Committee on Foreign Investment in the United States (CFIUS)
Foreign investment in the United States falls under the purview of the US Government’s Committee on Foreign Investment in the United States (CFIUS), which reviews and investigates transactions to determine whether they pose risks to US national security. In 2018, Congress strengthened CFIUS’ authority by enacting the Foreign Investment Risk Review Modernization Act of 2018 (FIRRMA), which represented the most sweeping overhaul of the operations and jurisdiction of CFIUS in its 44-year history.
The US Treasury Department gave immediate effect to FIRRMA through regulations issued in October 2018 that implemented certain parts of FIRRMA and established a pilot program on critical technologies that, effective November 10, 2018, expanded the scope of transactions subject to CFIUS review and mandated the submission of short-form “declarations” to CFIUS under certain circumstances.
On September 17, 2019, the Treasury Department released the long-awaited comprehensive draft regulations to implement FIRRMA, which significantly expand the jurisdiction of CFIUS to cover a much wider range of transactions. The new regulations took effect February 13, 2020.
Our CFIUS team represents US companies that receive foreign investments and foreign companies and investment funds that make investments in US companies. We advise on transactions involving critical infrastructure, critical technologies, sensitive personal data, and real estate, including mergers and acquisitions, venture capital investments, and private equity transactions. We guide clients through the regulatory implications of various transactions and regularly prepare joint voluntary notice and declaration filings for CFIUS review.
Foreign Ownership, Control, or Influence (FOCI)
In addition, when a foreign investment is in a US company that performs classified work for the US Government, we are very experienced at implementing and advising on measures to mitigate foreign ownership, control, or influence (FOCI) in accordance with the government’s National Industrial Security Program Operating Manual (NISPOM).

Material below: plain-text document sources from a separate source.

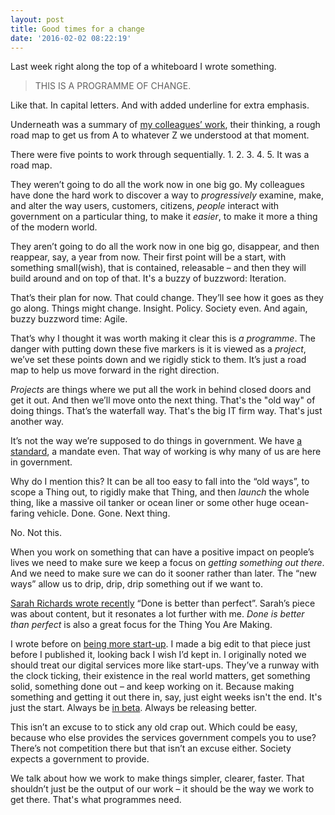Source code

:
 ```yaml
---
layout: post
title: Good times for a change
date: '2016-02-02 08:22:19'
---
```


Last week right along the top of a whiteboard I wrote something.

> THIS IS A PROGRAMME OF CHANGE.

Like that. In capital letters. And with added underline for extra emphasis.

Underneath was a summary of [my colleagues’ work](/design-is-the-process-and-when-designing-works), their thinking, a rough road map to get us from A to whatever Z we understood at that moment.

There were five points to work through sequentially. 1. 2. 3. 4. 5. It was a road map.

They weren’t going to do all the work now in one big go. My colleagues have done the hard work to discover a way to *progressively* examine, make, and alter the way users, customers, citizens, *people* interact with government on a particular thing, to make it *easier*, to make it more a thing of the modern world.

They aren’t going to do all the work now in one big go, disappear, and then reappear, say, a year from now. Their first point will be a start, with something small(wish), that is contained, releasable – and then they will build around and on top of that. It's a buzzy of buzzword: Iteration.

That’s their plan for now. That could change. They’ll see how it goes as they go along. Things might change. Insight. Policy. Society even. And again, buzzy buzzword time: Agile.

That’s why I thought it was worth making it clear this is *a programme*. The danger with putting down these five markers is it is viewed as a *project*, we’ve set these points down and we rigidly stick to them. It’s just a road map to help us move forward in the right direction.

*Projects* are things where we put all the work in behind closed doors and get it out. And then we’ll move onto the next thing. That's the "old way" of doing things. That’s the waterfall way. That's the big IT firm way. That's just another way.

It’s not the way we’re supposed to do things in government. We have [a standard](https://www.gov.uk/service-manual/digital-by-default), a mandate even. That way of working is why many of us are here in government.

Why do I mention this? It can be all too easy to fall into the “old ways”, to scope a Thing out, to rigidly make that Thing, and then *launch* the whole thing, like a massive oil tanker or ocean liner or some other huge ocean-faring vehicle. Done. Gone. Next thing.

No. Not this.

When you work on something that can have a positive impact on people’s lives we need to make sure we keep a focus on *getting something out there*. And we need to make sure we can do it sooner rather than later. The “new ways” allow us to drip, drip, drip something out if we want to.

[Sarah Richards wrote recently](http://www.sarahjrichards.com/blog/done-is-better-than-perfect) “Done is better than perfect”. Sarah’s piece was about content, but it resonates a lot further with me. *Done is better than perfect* is also a great focus for the Thing You Are Making.

I wrote before on [being more start-up](/weird-science). I made a big edit to that piece just before I published it, looking back I wish I’d kept in. I originally noted we should treat our digital services more like start-ups. They’ve a runway with the clock ticking, their existence in the real world matters, get something solid, something done out – and keep working on it. Because making something and getting it out there in, say, just eight weeks isn't the end. It's just the start. Always be [in beta](https://www.gov.uk/service-manual/phases/beta.html). Always be releasing better.

This isn’t an excuse to to stick any old crap out. Which could be easy, because who else provides the services government compels you to use? There’s not competition there but that isn’t an excuse either. Society expects a government to provide.

We talk about how we work to make things simpler, clearer, faster. That shouldn’t just be the output of our work – it should be the way we work to get there. That's what programmes need.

Our team works closely with the Defense Security Service (DSS) and other cognizant security agencies to identify potential FOCI – and to implement mitigation measures.
Our team has represented many companies in developing and implementing proxy agreements, special security agreements (SSAs), security control agreements (SCAs), and other FOCI-mitigation measures. Often, clients invite us to continue the representation long after the transaction is completed – to assist with and oversee the company’s implementation of FOCI-mitigation processes and related contracting practices.